Every entry must come back exactly as it was given.

- [Stored data]:
+--
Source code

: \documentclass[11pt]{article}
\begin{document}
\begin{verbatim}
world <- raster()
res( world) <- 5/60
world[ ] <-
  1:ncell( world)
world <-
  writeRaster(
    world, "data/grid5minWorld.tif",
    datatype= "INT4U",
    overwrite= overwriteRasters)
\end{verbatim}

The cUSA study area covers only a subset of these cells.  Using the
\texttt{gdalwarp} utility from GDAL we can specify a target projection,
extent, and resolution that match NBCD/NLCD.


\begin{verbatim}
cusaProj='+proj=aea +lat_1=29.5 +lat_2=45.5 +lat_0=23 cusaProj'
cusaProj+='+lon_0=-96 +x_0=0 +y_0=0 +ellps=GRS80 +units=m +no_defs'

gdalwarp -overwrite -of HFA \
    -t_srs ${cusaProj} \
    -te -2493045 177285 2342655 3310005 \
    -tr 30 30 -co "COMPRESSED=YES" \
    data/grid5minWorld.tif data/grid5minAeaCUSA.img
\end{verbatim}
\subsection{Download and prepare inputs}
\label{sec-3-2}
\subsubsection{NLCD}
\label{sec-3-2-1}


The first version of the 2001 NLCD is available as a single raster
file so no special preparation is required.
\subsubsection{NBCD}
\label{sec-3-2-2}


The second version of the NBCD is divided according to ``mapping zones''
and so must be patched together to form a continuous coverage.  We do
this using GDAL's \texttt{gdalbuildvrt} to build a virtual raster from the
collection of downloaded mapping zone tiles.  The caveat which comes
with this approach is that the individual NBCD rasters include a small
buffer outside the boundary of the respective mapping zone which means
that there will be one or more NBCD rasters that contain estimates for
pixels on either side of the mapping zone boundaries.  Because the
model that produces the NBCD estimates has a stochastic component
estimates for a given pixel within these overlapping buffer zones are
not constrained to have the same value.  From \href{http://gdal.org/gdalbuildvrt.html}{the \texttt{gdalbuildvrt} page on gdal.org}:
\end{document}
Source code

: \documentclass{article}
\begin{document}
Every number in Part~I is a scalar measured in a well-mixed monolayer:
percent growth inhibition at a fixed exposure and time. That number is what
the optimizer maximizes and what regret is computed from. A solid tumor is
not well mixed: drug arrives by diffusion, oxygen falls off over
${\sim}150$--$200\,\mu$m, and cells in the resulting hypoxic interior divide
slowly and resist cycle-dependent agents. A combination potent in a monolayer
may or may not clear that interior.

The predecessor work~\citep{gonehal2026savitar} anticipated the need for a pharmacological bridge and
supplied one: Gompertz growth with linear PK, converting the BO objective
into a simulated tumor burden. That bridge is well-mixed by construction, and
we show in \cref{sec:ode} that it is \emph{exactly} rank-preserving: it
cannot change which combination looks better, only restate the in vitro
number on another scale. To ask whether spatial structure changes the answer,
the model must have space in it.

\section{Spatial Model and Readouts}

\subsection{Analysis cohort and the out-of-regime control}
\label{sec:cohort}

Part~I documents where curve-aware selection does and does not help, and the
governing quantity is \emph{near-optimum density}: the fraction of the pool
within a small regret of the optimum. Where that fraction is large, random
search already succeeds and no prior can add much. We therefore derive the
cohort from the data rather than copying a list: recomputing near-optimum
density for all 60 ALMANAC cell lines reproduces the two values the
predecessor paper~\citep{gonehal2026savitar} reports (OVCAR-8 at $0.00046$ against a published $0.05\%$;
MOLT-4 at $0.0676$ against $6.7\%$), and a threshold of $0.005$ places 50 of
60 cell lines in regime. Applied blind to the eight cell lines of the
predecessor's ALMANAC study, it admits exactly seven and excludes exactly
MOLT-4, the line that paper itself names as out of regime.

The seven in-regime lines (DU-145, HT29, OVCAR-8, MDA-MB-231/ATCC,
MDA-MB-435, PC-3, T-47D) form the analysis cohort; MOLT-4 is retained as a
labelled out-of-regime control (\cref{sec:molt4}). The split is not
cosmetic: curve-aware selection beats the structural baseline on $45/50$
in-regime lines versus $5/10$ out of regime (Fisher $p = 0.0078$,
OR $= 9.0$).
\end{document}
+--
- [SOLUTION]:
Source code

: \documentclass[11pt]{article}
\begin{document}
\begin{verbatim}
world <- raster()
res( world) <- 5/60
world[ ] <-
  1:ncell( world)
world <-
  writeRaster(
    world, "data/grid5minWorld.tif",
    datatype= "INT4U",
    overwrite= overwriteRasters)
\end{verbatim}

The cUSA study area covers only a subset of these cells.  Using the
\texttt{gdalwarp} utility from GDAL we can specify a target projection,
extent, and resolution that match NBCD/NLCD.


\begin{verbatim}
cusaProj='+proj=aea +lat_1=29.5 +lat_2=45.5 +lat_0=23 cusaProj'
cusaProj+='+lon_0=-96 +x_0=0 +y_0=0 +ellps=GRS80 +units=m +no_defs'

gdalwarp -overwrite -of HFA \
    -t_srs ${cusaProj} \
    -te -2493045 177285 2342655 3310005 \
    -tr 30 30 -co "COMPRESSED=YES" \
    data/grid5minWorld.tif data/grid5minAeaCUSA.img
\end{verbatim}
\subsection{Download and prepare inputs}
\label{sec-3-2}
\subsubsection{NLCD}
\label{sec-3-2-1}


The first version of the 2001 NLCD is available as a single raster
file so no special preparation is required.
\subsubsection{NBCD}
\label{sec-3-2-2}


The second version of the NBCD is divided according to ``mapping zones''
and so must be patched together to form a continuous coverage.  We do
this using GDAL's \texttt{gdalbuildvrt} to build a virtual raster from the
collection of downloaded mapping zone tiles.  The caveat which comes
with this approach is that the individual NBCD rasters include a small
buffer outside the boundary of the respective mapping zone which means
that there will be one or more NBCD rasters that contain estimates for
pixels on either side of the mapping zone boundaries.  Because the
model that produces the NBCD estimates has a stochastic component
estimates for a given pixel within these overlapping buffer zones are
not constrained to have the same value.  From \href{http://gdal.org/gdalbuildvrt.html}{the \texttt{gdalbuildvrt} page on gdal.org}:
\end{document}
Source code

: \documentclass{article}
\begin{document}
Every number in Part~I is a scalar measured in a well-mixed monolayer:
percent growth inhibition at a fixed exposure and time. That number is what
the optimizer maximizes and what regret is computed from. A solid tumor is
not well mixed: drug arrives by diffusion, oxygen falls off over
${\sim}150$--$200\,\mu$m, and cells in the resulting hypoxic interior divide
slowly and resist cycle-dependent agents. A combination potent in a monolayer
may or may not clear that interior.

The predecessor work~\citep{gonehal2026savitar} anticipated the need for a pharmacological bridge and
supplied one: Gompertz growth with linear PK, converting the BO objective
into a simulated tumor burden. That bridge is well-mixed by construction, and
we show in \cref{sec:ode} that it is \emph{exactly} rank-preserving: it
cannot change which combination looks better, only restate the in vitro
number on another scale. To ask whether spatial structure changes the answer,
the model must have space in it.

\section{Spatial Model and Readouts}

\subsection{Analysis cohort and the out-of-regime control}
\label{sec:cohort}

Part~I documents where curve-aware selection does and does not help, and the
governing quantity is \emph{near-optimum density}: the fraction of the pool
within a small regret of the optimum. Where that fraction is large, random
search already succeeds and no prior can add much. We therefore derive the
cohort from the data rather than copying a list: recomputing near-optimum
density for all 60 ALMANAC cell lines reproduces the two values the
predecessor paper~\citep{gonehal2026savitar} reports (OVCAR-8 at $0.00046$ against a published $0.05\%$;
MOLT-4 at $0.0676$ against $6.7\%$), and a threshold of $0.005$ places 50 of
60 cell lines in regime. Applied blind to the eight cell lines of the
predecessor's ALMANAC study, it admits exactly seven and excludes exactly
MOLT-4, the line that paper itself names as out of regime.

The seven in-regime lines (DU-145, HT29, OVCAR-8, MDA-MB-231/ATCC,
MDA-MB-435, PC-3, T-47D) form the analysis cohort; MOLT-4 is retained as a
labelled out-of-regime control (\cref{sec:molt4}). The split is not
cosmetic: curve-aware selection beats the structural baseline on $45/50$
in-regime lines versus $5/10$ out of regime (Fisher $p = 0.0078$,
OR $= 9.0$).
\end{document}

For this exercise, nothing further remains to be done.